NEW YORK (CNNMoney.com) -- U.S. brands, which have been on the receiving end of anti-American backlash overseas, are beginning to enjoy a resurgence in their "likeability" among global consumers.
This was the finding in the latest brand perception study from market research consultancy Gfk NOP. The study tracked consumer attitudes to top global brands in 25 countries.
Last year's report showed these brands were losing their luster in markets outside of the United States because of a backlash against all things American.
But U.S. brands have rebounded since then, said Jennifer James, consultant with Gfk NOP.
"There was some apathy for U.S. brands over the past two years.
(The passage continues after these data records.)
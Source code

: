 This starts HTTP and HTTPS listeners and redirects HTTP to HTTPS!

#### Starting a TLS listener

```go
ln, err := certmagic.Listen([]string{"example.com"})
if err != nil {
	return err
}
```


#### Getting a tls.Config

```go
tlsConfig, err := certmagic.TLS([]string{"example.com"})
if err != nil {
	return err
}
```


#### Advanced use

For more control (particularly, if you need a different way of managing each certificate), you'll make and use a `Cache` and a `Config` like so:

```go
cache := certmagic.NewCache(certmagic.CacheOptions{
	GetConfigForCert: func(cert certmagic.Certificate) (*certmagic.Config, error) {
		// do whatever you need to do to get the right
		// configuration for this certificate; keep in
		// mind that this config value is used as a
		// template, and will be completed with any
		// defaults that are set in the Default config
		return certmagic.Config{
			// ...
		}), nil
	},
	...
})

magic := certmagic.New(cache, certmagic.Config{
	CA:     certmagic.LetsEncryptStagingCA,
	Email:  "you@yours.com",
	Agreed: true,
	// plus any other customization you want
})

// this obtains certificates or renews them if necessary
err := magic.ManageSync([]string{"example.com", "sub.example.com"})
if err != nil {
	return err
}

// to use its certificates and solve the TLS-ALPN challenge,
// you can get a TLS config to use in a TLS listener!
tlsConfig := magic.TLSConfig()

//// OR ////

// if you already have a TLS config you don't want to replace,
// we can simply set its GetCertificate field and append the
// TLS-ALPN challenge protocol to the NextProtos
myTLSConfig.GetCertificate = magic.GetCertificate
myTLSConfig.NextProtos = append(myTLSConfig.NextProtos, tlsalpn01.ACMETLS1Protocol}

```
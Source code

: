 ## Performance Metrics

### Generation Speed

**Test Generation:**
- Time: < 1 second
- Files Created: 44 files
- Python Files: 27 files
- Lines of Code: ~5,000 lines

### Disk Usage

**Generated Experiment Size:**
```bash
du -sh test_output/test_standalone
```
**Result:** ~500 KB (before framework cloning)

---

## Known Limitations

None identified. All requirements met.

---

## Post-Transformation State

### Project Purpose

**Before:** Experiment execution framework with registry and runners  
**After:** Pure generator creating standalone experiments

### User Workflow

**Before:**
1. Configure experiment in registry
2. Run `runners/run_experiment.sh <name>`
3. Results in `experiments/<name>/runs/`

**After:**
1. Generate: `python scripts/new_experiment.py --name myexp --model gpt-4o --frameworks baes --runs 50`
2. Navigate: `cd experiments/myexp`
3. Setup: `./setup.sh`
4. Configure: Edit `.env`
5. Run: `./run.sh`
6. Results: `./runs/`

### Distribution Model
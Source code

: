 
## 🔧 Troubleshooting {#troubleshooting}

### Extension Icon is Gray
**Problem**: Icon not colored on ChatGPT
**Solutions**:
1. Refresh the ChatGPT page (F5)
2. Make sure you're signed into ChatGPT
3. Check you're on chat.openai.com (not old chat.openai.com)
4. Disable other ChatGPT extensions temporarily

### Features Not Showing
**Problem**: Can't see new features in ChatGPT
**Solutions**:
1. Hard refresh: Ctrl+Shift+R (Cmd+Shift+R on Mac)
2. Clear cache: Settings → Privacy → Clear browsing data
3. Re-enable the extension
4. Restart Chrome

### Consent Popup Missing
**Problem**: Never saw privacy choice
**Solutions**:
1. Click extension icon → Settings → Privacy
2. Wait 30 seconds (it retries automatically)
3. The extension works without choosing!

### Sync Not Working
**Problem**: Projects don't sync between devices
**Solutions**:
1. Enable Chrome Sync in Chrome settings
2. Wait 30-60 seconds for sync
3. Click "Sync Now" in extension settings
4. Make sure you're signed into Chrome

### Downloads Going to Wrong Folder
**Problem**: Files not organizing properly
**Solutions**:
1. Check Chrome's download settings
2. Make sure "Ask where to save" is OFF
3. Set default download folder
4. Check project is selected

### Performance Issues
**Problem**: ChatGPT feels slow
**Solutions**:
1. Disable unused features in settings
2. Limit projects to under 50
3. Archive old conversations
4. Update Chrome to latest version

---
That's stabilized and we're seeing renewed interest in these brands," James said.
According to the Brand Power Study, which looked at a mix of 60 American and international brands, half of the 33 U.S. brands listed showed year-over-year increases in scores based on three key attributes important to consumers: familiarity, likeability and the likelihood that consumers would tell others good things about the brand.
James said the revived interest in consumer products brands is partly driven by emerging markets for American products in China and India.
Moreover, she credits media and new media companies like MTV, National Geographic, Google and Yahoo for setting an example on how to become truly "borderless" brands.
Most of these brands have incorporated local flavor into their marketing and product offerings in their foreign markets because they want to be universally appealing rather than perceived to be projecting American culture, she said.
Besides catering to the local market, the report said American companies can boost their brand performance overseas by committing to product and service innovation and developing a brand identity that's promotes universal values like "enjoying life," "having fun," creativity" and "excitement."
The study was conducted between Nov. 2005 and January 2006 and based on a total of 30,000 interviews with consumers between the ages of 13 and 65.